The 'Q' branch police in Madurai have unearthed a fake debit card racket which may have international ramifications.

Five college-educated men were arrested in the city on Sunday for reportedly withdrawing vast amounts of money from ATMs in the city using fake cards they made in the name of non-resident Indians, and the hunt is on for more accomplices.

As many as 260 fake debit cards, a skimmer, stolen cash to the tune of Rs4 lakh, a laptop, a car and a motorcycle have been seized from the arrested persons.

Police said the five had used the latest technology to hack the ATM card numbers of NRIs, obtained their passwords, made fake cards and use them to withdraw money.

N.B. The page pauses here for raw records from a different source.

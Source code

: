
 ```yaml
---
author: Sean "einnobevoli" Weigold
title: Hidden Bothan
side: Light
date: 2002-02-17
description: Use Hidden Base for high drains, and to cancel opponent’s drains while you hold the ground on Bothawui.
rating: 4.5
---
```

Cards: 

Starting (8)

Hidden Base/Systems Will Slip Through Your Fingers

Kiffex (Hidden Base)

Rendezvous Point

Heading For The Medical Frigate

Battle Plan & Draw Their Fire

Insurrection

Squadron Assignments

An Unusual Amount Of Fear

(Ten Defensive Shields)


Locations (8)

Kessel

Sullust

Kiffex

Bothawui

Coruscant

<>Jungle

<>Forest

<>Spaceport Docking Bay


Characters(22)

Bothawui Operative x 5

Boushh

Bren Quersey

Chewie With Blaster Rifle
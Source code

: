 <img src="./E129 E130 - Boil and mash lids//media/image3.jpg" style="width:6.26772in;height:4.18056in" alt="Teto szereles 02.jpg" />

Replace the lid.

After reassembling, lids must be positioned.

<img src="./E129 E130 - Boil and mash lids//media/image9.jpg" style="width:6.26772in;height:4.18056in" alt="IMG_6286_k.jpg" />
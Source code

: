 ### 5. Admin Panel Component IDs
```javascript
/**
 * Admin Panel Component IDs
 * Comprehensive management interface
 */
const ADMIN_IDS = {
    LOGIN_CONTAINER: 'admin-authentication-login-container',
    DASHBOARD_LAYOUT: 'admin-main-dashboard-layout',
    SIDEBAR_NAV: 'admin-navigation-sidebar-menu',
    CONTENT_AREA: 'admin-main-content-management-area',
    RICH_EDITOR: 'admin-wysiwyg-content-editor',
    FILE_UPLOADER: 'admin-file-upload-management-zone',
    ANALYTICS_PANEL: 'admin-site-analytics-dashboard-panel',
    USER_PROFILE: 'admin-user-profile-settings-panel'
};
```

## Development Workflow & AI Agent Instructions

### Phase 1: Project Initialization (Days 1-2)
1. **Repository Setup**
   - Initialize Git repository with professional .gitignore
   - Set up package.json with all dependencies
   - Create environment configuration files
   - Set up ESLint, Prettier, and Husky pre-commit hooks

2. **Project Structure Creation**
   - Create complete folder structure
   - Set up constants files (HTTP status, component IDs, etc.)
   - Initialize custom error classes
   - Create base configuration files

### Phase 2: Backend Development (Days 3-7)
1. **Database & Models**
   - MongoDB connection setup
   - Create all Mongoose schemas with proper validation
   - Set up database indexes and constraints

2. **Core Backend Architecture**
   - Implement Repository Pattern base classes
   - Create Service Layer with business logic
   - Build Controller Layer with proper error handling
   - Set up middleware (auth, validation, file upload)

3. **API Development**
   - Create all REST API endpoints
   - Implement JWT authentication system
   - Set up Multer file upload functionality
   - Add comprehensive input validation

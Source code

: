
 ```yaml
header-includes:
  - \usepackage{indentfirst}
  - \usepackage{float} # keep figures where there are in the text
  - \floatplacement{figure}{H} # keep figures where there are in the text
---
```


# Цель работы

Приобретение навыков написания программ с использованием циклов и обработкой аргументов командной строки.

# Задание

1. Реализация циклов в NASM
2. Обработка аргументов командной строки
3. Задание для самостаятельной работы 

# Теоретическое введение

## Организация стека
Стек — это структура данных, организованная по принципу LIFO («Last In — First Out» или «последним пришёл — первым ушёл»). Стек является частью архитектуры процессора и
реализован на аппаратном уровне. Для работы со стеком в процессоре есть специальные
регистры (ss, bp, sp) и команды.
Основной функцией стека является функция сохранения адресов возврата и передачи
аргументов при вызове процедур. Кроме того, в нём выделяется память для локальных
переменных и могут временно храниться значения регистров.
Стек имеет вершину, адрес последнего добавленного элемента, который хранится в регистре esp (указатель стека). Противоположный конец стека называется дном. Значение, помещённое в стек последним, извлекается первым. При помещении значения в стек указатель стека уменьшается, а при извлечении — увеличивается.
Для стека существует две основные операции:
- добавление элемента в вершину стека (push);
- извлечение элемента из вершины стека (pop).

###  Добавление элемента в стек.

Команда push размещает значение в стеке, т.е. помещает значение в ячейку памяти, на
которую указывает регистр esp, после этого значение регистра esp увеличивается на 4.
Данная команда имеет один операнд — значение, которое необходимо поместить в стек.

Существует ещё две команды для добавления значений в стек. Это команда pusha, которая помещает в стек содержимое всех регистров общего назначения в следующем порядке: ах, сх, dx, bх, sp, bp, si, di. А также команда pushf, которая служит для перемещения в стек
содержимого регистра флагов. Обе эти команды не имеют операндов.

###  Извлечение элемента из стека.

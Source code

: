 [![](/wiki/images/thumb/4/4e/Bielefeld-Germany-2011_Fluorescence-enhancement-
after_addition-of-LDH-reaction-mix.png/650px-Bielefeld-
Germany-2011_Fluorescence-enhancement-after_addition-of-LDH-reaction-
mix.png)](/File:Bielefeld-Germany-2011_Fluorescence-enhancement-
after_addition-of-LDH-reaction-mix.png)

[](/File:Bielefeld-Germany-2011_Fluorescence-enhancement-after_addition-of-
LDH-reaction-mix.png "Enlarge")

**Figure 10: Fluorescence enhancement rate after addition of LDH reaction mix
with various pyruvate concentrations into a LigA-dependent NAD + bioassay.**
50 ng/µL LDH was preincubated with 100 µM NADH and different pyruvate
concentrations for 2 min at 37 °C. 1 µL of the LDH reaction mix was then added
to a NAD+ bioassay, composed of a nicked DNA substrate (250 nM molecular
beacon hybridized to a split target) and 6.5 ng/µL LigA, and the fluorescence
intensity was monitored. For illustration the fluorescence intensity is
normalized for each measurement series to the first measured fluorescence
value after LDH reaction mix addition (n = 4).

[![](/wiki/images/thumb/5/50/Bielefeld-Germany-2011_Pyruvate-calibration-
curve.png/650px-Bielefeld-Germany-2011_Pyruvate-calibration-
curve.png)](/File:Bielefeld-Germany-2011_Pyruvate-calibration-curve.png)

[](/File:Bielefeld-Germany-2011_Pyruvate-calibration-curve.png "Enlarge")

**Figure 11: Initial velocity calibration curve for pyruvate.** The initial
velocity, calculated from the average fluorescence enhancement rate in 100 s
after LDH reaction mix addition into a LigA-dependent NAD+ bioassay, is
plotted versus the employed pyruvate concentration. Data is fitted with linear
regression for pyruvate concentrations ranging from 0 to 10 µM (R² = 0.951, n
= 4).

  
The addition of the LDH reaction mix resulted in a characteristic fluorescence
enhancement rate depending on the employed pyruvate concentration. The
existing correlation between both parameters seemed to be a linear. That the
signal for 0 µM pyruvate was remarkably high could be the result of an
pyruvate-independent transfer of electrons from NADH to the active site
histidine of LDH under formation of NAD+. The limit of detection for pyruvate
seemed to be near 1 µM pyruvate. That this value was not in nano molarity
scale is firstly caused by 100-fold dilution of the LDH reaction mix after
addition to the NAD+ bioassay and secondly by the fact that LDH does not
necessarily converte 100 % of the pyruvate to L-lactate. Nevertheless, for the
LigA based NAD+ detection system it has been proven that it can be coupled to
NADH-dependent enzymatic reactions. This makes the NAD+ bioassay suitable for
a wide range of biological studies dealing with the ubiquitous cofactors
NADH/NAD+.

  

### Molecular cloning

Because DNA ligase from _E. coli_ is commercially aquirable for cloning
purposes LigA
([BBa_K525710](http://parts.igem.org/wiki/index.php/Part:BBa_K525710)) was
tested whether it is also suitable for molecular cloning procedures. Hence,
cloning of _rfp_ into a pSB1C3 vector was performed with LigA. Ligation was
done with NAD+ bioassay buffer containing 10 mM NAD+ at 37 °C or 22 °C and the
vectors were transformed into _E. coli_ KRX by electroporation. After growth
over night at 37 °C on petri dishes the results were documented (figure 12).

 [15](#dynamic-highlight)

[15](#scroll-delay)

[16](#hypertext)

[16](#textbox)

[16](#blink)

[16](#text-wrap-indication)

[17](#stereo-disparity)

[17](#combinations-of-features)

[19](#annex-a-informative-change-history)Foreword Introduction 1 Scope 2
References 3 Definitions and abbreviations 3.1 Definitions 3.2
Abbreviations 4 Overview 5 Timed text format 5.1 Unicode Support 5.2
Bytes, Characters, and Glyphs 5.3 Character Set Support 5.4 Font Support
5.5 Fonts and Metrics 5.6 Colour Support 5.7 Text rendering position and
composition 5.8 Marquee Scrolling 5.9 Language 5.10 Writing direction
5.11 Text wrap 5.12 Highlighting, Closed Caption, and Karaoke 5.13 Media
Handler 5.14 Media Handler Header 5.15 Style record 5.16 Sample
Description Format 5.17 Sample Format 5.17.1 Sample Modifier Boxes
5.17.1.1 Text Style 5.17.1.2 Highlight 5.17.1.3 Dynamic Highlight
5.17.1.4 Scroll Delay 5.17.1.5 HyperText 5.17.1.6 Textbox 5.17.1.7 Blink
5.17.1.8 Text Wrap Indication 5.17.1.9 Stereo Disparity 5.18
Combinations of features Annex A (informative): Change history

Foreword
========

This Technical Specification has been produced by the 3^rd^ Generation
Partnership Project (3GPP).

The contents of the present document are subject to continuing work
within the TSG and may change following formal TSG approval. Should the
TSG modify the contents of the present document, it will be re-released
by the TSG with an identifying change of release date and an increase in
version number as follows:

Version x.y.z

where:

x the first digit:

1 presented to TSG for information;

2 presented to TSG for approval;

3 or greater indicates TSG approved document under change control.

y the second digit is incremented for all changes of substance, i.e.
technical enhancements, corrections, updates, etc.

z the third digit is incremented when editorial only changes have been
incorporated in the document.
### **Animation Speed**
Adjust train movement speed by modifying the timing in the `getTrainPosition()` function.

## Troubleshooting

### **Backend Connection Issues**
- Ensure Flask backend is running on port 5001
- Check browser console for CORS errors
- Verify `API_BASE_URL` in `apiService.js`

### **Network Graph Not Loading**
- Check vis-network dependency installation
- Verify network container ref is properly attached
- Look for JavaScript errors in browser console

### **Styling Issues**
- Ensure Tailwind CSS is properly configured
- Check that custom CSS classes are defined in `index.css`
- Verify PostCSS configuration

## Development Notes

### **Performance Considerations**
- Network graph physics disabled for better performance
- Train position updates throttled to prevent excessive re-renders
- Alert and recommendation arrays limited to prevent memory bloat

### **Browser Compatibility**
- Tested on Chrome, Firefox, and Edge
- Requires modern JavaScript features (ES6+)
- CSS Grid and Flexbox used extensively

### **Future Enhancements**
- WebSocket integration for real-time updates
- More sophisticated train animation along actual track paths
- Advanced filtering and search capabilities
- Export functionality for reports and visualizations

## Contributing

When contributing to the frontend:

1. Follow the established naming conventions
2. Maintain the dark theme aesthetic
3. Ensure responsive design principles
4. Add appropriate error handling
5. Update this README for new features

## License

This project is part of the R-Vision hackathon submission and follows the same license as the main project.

They said initial investigation revealed that the five had withdrawn money 963 times.

"We suspect more than 10 people might be involved in the racket. But the arrested people are not revealing the information," said a 'Q' branch officer.

Four of the key culprits have been identified as S Balaji, S Balamurugan, J Suresh and Madhan Meeran - all aged 28 years - residing in Yagappa Nagar and adjoining Tahsildar Nagar, were produced before a magistrate and remanded.

The four were arrested from various locations based on specific information about their illegal activities. They were involved in this racket for the past three to four years.

While debit card fraudsters have struck in Madurai in the past too, what has shocked the probing officials is the link to people in Canada. "We suspect that someone or perhaps a gang from Canada was giving instructions to the Madurai gang," the Q branch officer told The Times of India.

Balaji was a civil engineer and most educated of the lot. "He was the key person in the gang in Madurai and had cloned debit cards. His associates in Canada would send him account details of NRIs living in that country, along with crucial data like PIN of their debit cards. With the help of the details, Balaji would clone cards," said the officer.

The police said Balaji and his accomplices received only a percentage of the take - around 12 per cent for Balaji, and 10 per cent for the rest. The bulk of the money would be credited to certain people pointed out by his bosses Canada.

The gang was smart enough to avoid ATMs in the city itself, but would go to suburban or rural outlets.